====== DATA RECORDS
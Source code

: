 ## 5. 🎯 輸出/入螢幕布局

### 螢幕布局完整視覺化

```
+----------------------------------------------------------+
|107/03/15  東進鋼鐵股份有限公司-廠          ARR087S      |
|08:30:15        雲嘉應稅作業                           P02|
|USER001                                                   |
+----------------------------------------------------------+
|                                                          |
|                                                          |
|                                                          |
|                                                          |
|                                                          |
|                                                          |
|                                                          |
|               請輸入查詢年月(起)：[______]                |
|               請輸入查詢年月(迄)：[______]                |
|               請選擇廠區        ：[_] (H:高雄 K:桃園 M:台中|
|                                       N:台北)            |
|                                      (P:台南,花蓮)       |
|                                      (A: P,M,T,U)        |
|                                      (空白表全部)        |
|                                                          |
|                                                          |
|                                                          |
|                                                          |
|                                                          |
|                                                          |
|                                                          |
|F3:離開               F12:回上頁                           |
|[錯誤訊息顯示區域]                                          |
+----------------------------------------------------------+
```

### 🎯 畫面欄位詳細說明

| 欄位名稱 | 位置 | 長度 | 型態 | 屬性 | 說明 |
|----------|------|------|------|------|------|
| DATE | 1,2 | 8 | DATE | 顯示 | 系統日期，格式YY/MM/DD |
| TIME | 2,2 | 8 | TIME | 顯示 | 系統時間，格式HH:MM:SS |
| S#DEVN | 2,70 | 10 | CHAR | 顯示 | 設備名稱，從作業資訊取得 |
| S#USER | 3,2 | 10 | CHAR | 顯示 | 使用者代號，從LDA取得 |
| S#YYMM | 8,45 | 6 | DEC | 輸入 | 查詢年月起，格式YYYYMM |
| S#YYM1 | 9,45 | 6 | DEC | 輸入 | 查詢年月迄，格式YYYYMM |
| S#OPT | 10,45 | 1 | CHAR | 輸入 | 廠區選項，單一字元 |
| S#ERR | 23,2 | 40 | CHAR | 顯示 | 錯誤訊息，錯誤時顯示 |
============
PROBLEM REQUIREMENTS: Copy out every line from the records that has the word "格式YYYYMM".

TASK OUTPUT:
| S#YYMM | 8,45 | 6 | DEC | 輸入 | 查詢年月起，格式YYYYMM |
| S#YYM1 | 9,45 | 6 | DEC | 輸入 | 查詢年月迄，格式YYYYMM |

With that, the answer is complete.